The long slow run is a staple in endurance training designed to build your endurance by improving your utilization of the aerobic system through a variety of physiological and metabolic changes. Endurance can be defined as: “The capacity to sustain a given velocity or power output for the longest possible time”. An endurance runner wants to develop their aerobic energy system because they have a higher energy requirement that would not be sustained by the anaerobic energy system. If you are running slow enough on the long run, your energy needs will come from almost exclusively your aerobic system at around 96-99%. It is common for a novice runner to run too fast, thus not utilizing the aerobic system as much as it is intended during this type of training run. The long slow run is more about enhancing your aerobic capacity, as opposed to utilizing a higher percentage of it.
The aerobic energy system encompasses many complex steps, and there are steps along every phase of this pathway than can enhance its utilization and efficiency. The adaptations that happen in the body during endurance training ranges from an increase in heart size, increase in plasma volume, to higher volumes of enzymes that are used during the Krebs cycle such as pyruvic acid dehydrogenase.
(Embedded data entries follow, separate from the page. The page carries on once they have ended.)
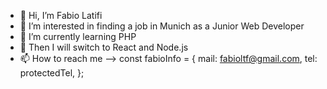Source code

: - 👋 Hi, I’m Fabio Latifi
- 👀 I’m interested in finding a job in Munich as a Junior Web Developer
- 🌱 I’m currently learning PHP
- 📣 Then I will switch to React and Node.js
- 📫 How to reach me --> const fabioInfo = {
                              mail: fabioltf@gmail.com,
                              tel: protectedTel,
                               };

<!---
fabioltf/fabioltf is a ✨ special ✨ repository because its `README.md` (this file) appears on your GitHub profile.
You can click the Preview link to take a look at your changes.
--->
Physiological adaptations in the muscle are strongly correlated with increased aerobic performance. These adaptations are primarily to better utilize oxygen, which is used in the final phase of aerobic energy production via the electron transport chain. Some of these physiological adaptations, as related to endurance training include: 1) increase capillary density – in order to carry oxygen into the muscle tissue 2) myoglobin – which binds and releases the oxygen in the muscle fibers, and 3) increase in quantity and size of mitochondria, which enhances their ability to use oxidative phosphorylation for the breakdown of fat and carbohydrates for energy. Some studies have correlated an increase in mitochondria to increased ability to metabolize fat, which is another staple of energy efficiency, as your body produces 113 ATP through metabolizing fat as opposed to 30 ATP metabolizing carbohydrates through the aerobic system.
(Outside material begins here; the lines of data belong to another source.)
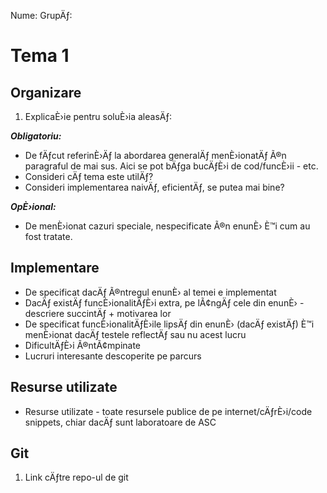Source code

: Nume:
GrupÄƒ:

# Tema 1
 

Organizare
-
1. ExplicaÈ›ie pentru soluÈ›ia aleasÄƒ:

***Obligatoriu:*** 


* De fÄƒcut referinÈ›Äƒ la abordarea generalÄƒ menÈ›ionatÄƒ Ã®n paragraful de mai sus. Aici se pot bÄƒga bucÄƒÈ›i de cod/funcÈ›ii - etc.
* Consideri cÄƒ tema este utilÄƒ?
* Consideri implementarea naivÄƒ, eficientÄƒ, se putea mai bine?

***OpÈ›ional:***


* De menÈ›ionat cazuri speciale, nespecificate Ã®n enunÈ› È™i cum au fost tratate.


Implementare
-

* De specificat dacÄƒ Ã®ntregul enunÈ› al temei e implementat
* DacÄƒ existÄƒ funcÈ›ionalitÄƒÈ›i extra, pe lÃ¢ngÄƒ cele din enunÈ› - descriere succintÄƒ + motivarea lor
* De specificat funcÈ›ionalitÄƒÈ›ile lipsÄƒ din enunÈ› (dacÄƒ existÄƒ) È™i menÈ›ionat dacÄƒ testele reflectÄƒ sau nu acest lucru
* DificultÄƒÈ›i Ã®ntÃ¢mpinate
* Lucruri interesante descoperite pe parcurs


Resurse utilizate
-

* Resurse utilizate - toate resursele publice de pe internet/cÄƒrÈ›i/code snippets, chiar dacÄƒ sunt laboratoare de ASC

Git
-
1. Link cÄƒtre repo-ul de git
To optimally develop these things correlate strongly with running as a percentage range of your V02 max, for a specific duration. There were two breakthrough studies in the 1960’s and 1980’s by John O. Holloszy, and Gary Dudley, respectively. Holloszy first studied rats and mitochondrial growth at various run durations all with the same speed, which was measured roughly at 50-75% of the V02 max. He concluded that mitochondria are optimally developed during a run of 2 hours of duration. Dudley enhanced Holloszy’s study by measuring run intensity, not only duration, which supplemented the original research by determining that a slightly faster pace of 70-75% of V02 max will more optimally develop mitochondria than at 50%, but any faster than that will begin to diminish the rate of mitochondrial development. Endurance training also increases your V02, although this type of run is not the optimal training run to enhance this aspect. Endurance athletes will have a much higher V02 max, which is one of the cornerstone parameters of measuring aerobic fitness, as it allows for more oxygen to move through the body and to aid in the other physiological changes.
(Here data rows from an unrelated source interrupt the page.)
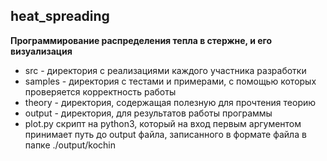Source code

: ## heat_spreading
**Программирование распределения тепла в стержне, и его визуализация**

- src - директория с реализациями каждого участника разработки
- samples - директория с тестами и примерами, с помощью которых проверяется корректность работы
- theory - директория, содержащая полезную для прочтения теорию 
- output - директория, для результатов работы программы
- plot.py скрипт на python3, который на вход первым аргументом принимает путь до output файла, записанного в формате файла в папке ./output/kochin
Essentially, running the correct pace, which is highly individualized and best measured as a percentage of your V02 max, along with timing your nutrition and hydration correctly, you will be utilizing almost exclusively your aerobic energy system and enhancing it during the long slow run.
 Jones, A., & Carter, H. (2000). The Effect of Endurance Training on Parameters of Aerobic Fitness. Sports Medicine, 29(6), 373–386.
 Gastin, P. B. (2001). Energy system interaction and relative contribution during maximal exercise. Sports Medicine (Auckland, N.Z.), 31(10), 725–741.
 Jones, A., & Carter, H.
 Dunford, M., & Doyle, J. Andrew. (n.d.). Nutrition for Sport and Exercise, 3rd Edition Cengage Learning. Pg. 80-85
 Jones, A., & Carter, H.
Dunford, M., & Doyle, J. Andrew, pg. 86
 Holloszy, J. O. (1967). Biochemical Adaptations in Muscle Effects Of Exercise On Mitochondrial Oxygen Uptake And Respiratory Enzyme Activity In Skelatal Muscle. Journal of Biological Chemistry, 242(9), 2278–2282.
 Dudley, G. A., Tullson, P. C., & Terjung, R. L. (1987). Influence of mitochondrial content on the sensitivity of respiratory control. Journal of Biological Chemistry, 262(19), 9109–9114.